THE TASK: Tell how many lines contain the string "architecture" in the material underneath; the reply is that number and no more.

RECORDS FOR PROCESSING:
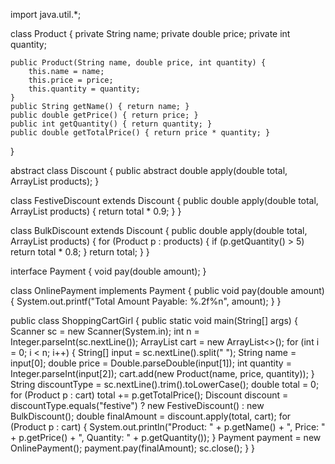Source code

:import java.util.*;

class Product {
    private String name;
    private double price;
    private int quantity;

    public Product(String name, double price, int quantity) {
        this.name = name;
        this.price = price;
        this.quantity = quantity;
    }
    public String getName() { return name; }
    public double getPrice() { return price; }
    public int getQuantity() { return quantity; }
    public double getTotalPrice() { return price * quantity; }
}

abstract class Discount {
    public abstract double apply(double total, ArrayList<Product> products);
}

class FestiveDiscount extends Discount {
    public double apply(double total, ArrayList<Product> products) {
        return total * 0.9;
    }
}

class BulkDiscount extends Discount {
    public double apply(double total, ArrayList<Product> products) {
        for (Product p : products) {
            if (p.getQuantity() > 5) return total * 0.8;
        }
        return total;
    }
}

interface Payment {
    void pay(double amount);
}

class OnlinePayment implements Payment {
    public void pay(double amount) {
        System.out.printf("Total Amount Payable: %.2f%n", amount);
    }
}

public class ShoppingCartGirl {
    public static void main(String[] args) {
        Scanner sc = new Scanner(System.in);
        int n = Integer.parseInt(sc.nextLine());
        ArrayList<Product> cart = new ArrayList<>();
        for (int i = 0; i < n; i++) {
            String[] input = sc.nextLine().split(" ");
            String name = input[0];
            double price = Double.parseDouble(input[1]);
            int quantity = Integer.parseInt(input[2]);
            cart.add(new Product(name, price, quantity));
        }
        String discountType = sc.nextLine().trim().toLowerCase();
        double total = 0;
        for (Product p : cart) total += p.getTotalPrice();
        Discount discount = discountType.equals("festive") ? new FestiveDiscount() : new BulkDiscount();
        double finalAmount = discount.apply(total, cart);
        for (Product p : cart) {
            System.out.println("Product: " + p.getName() + ", Price: " + p.getPrice() + ", Quantity: " + p.getQuantity());
        }
        Payment payment = new OnlinePayment();
        payment.pay(finalAmount);
        sc.close();
    }
}
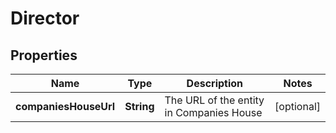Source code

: 

# Director


## Properties

| Name | Type | Description | Notes |
|------------ | ------------- | ------------- | -------------|
|**companiesHouseUrl** | **String** | The URL of the entity in Companies House |  [optional] |




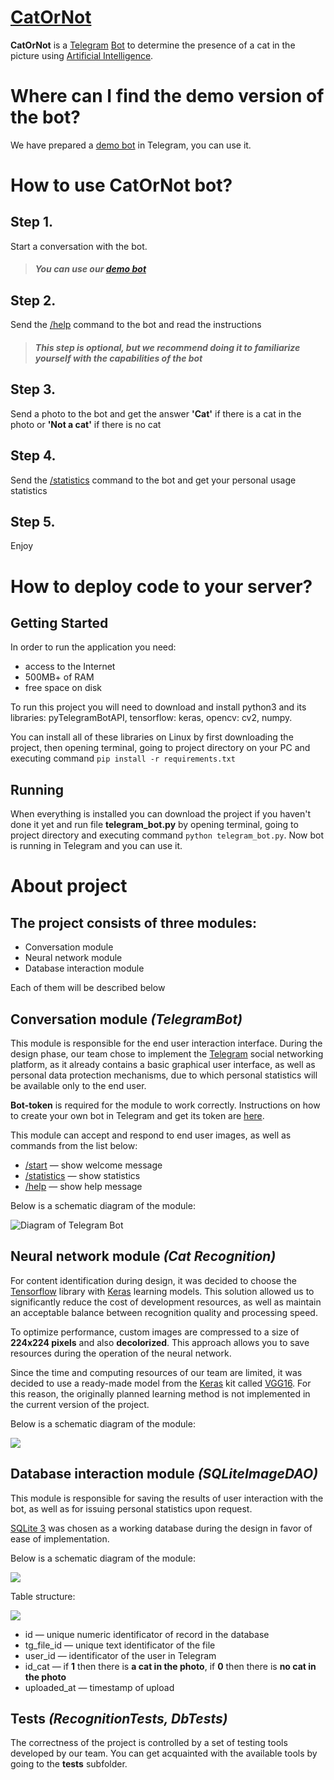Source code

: # **[CatOrNot](https://t.me/CatOrNotbot)**

**CatOrNot** is a [Telegram](https://telegram.org/) [Bot](https://core.telegram.org/bots) to determine the presence of a cat in the picture using [Artificial Intelligence](https://en.wikipedia.org/wiki/Artificial_intelligence).

# **Where can I find the demo version of the bot?**

We have prepared a [demo bot](https://t.me/CatOrNotbot) in Telegram, you can use it.

# **How to use CatOrNot bot?**

## Step 1.

Start a conversation with the bot.

> ##### You can use our [demo bot](https://t.me/CatOrNotbot)

## Step 2.

Send the [/help](https://t.me/CatOrNotbot) command to the bot and read the instructions

> ##### This step is optional, but we recommend doing it to familiarize yourself with the capabilities of the bot

## Step 3.

Send a photo to the bot and get the answer **'Cat'** if there is a cat in the photo or **'Not a cat'** if there is no cat

## Step 4.

Send the [/statistics](https://t.me/CatOrNotbot) command to the bot and get your personal usage statistics

## Step 5.

Enjoy

# **How to deploy code to your server?**


## Getting Started

In order to run the application you need:
 - access to the Internet
 - 500MB+ of RAM
 - free space on disk

To run this project you will need to download and install 
python3 and its libraries: pyTelegramBotAPI, tensorflow: 
keras, opencv: cv2, numpy.  

You can install all of these libraries on Linux by first 
downloading the project, then opening terminal, going to 
project directory on your PC and executing command 
`pip install -r requirements.txt`

## Running

When everything is installed you can download the project 
if you haven't done it yet and run file **telegram_bot.py** by
opening terminal, going to project directory and executing command
`python telegram_bot.py`. Now bot is running in Telegram and you 
can use it.

# **About project**

## The project consists of three modules:

- Conversation module
- Neural network module
- Database interaction module

Each of them will be described below

## Conversation module _(TelegramBot)_

This module is responsible for the end user interaction interface. During the design phase, our team chose to implement the [Telegram](https://telegram.org/) social networking platform, as it already contains a basic graphical user interface, as well as personal data protection mechanisms, due to which personal statistics will be available only to the end user.

**Bot-token** is required for the module to work correctly. Instructions on how to create your own bot in Telegram and get its token are [here](https://core.telegram.org/bots/features#creating-a-new-bot).

This module can accept and respond to end user images, as well as commands from the list below:

- [/start](https://t.me/CatOrNotbot) — show welcome message
- [/statistics](https://t.me/CatOrNotbot) — show statistics
- [/help](https://t.me/CatOrNotbot) — show help message

Below is a schematic diagram of the module:

![Diagram of Telegram Bot](architecture/TelegramBotDiagram.png)

## Neural network module _(Cat Recognition)_

For content identification during design, it was decided to choose the [Tensorflow](https://www.tensorflow.org/) library with [Keras](https://keras.io/about/) learning models. This solution allowed us to significantly reduce the cost of development resources, as well as maintain an acceptable balance between recognition quality and processing speed.

To optimize performance, custom images are compressed to a size of **224x224 pixels** and also **decolorized**. This approach allows you to save resources during the operation of the neural network.

Since the time and computing resources of our team are limited, it was decided to use a ready-made model from the [Keras](https://keras.io/about/) kit called [VGG16](https://www.tensorflow.org/api_docs/python/tf/keras/applications/vgg16/VGG16). For this reason, the originally planned learning method is not implemented in the current version of the project.

Below is a schematic diagram of the module:

![](architecture/CatRecognitionDiagram.png)

## Database interaction module _(SQLiteImageDAO)_

This module is responsible for saving the results of user interaction with the bot, as well as for issuing personal statistics upon request.

[SQLite 3](https://www.sqlite.org/) was chosen as a working database during the design in favor of ease of implementation.

Below is a schematic diagram of the module:

![](architecture/DatabaseDiagram.png)

Table structure:

![](architecture/db_scheme.jpg)

- id — unique numeric identificator of record in the database
- tg_file_id — unique text identificator of the file
- user_id — identificator of the user in Telegram
- id_cat — if **1** then there is **a cat in the photo**, if **0** then there is **no cat in the photo**
- uploaded_at — timestamp of upload

## Tests _(RecognitionTests, DbTests)_

The correctness of the project is controlled by a set of testing tools developed by our team. You can get acquainted with the available tools by going to the **tests** subfolder.
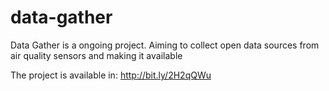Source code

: # data-gather

Data Gather is a ongoing project.
Aiming to collect open data sources from air quality sensors and making it available


The project is available in: <http://bit.ly/2H2qQWu>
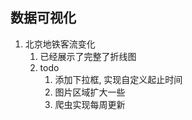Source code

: ## 数据可视化
1. 北京地铁客流变化
    1. 已经展示了完整了折线图
    2. todo
        1. 添加下拉框, 实现自定义起止时间
        2. 图片区域扩大一些
        3. 爬虫实现每周更新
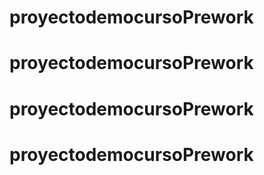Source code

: # proyectodemocursoPrework
# proyectodemocursoPrework
# proyectodemocursoPrework
# proyectodemocursoPrework

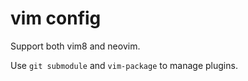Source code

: # vim config

Support both vim8 and neovim.

Use `git submodule` and `vim-package` to manage plugins.
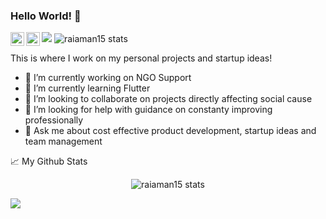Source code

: ### Hello World! 👋

<img src="https://cr-ss-service.azurewebsites.net/api/ScreenShot?widget=summary&username=raiaman15&badges=2&show-avatar=false&style=--header-bg-color:%23000;--border-radius:10px" />

<a href="https://www.linkedin.com/in/raiaman15/">
  <img align="left" alt="Aman's LinkedIn" width="22px" src="https://raw.githubusercontent.com/peterthehan/peterthehan/master/assets/linkedin.svg" />
</a>
<a href="https://twitter.com/raiaman15">
  <img align="left" alt="Aman's Twitter" width="22px" src="https://raw.githubusercontent.com/peterthehan/peterthehan/master/assets/twitter.svg" />
</a>
<img src="https://visitor-badge.glitch.me/badge?page_id=raiaman15.raiaman15" alt="raiaman15 stats" />

<br />

This is where I work on my personal projects and startup ideas!

- 🔭 I’m currently working on NGO Support
- 🌱 I’m currently learning Flutter
- 👯 I’m looking to collaborate on projects directly affecting social cause
- 🤔 I’m looking for help with guidance on constanty improving professionally
- 💬 Ask me about cost effective product development, startup ideas and team management


📈 My Github Stats

<p align="center">
  <img src="https://github-readme-stats.vercel.app/api?username=raiaman15&show_icons=true&theme=gotham" alt="raiaman15 stats" />
</p>
<img src="https://cr-skills-chart-widget.azurewebsites.net/api/api?username=raiaman15" />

ANSWER FOR THE TASK: 4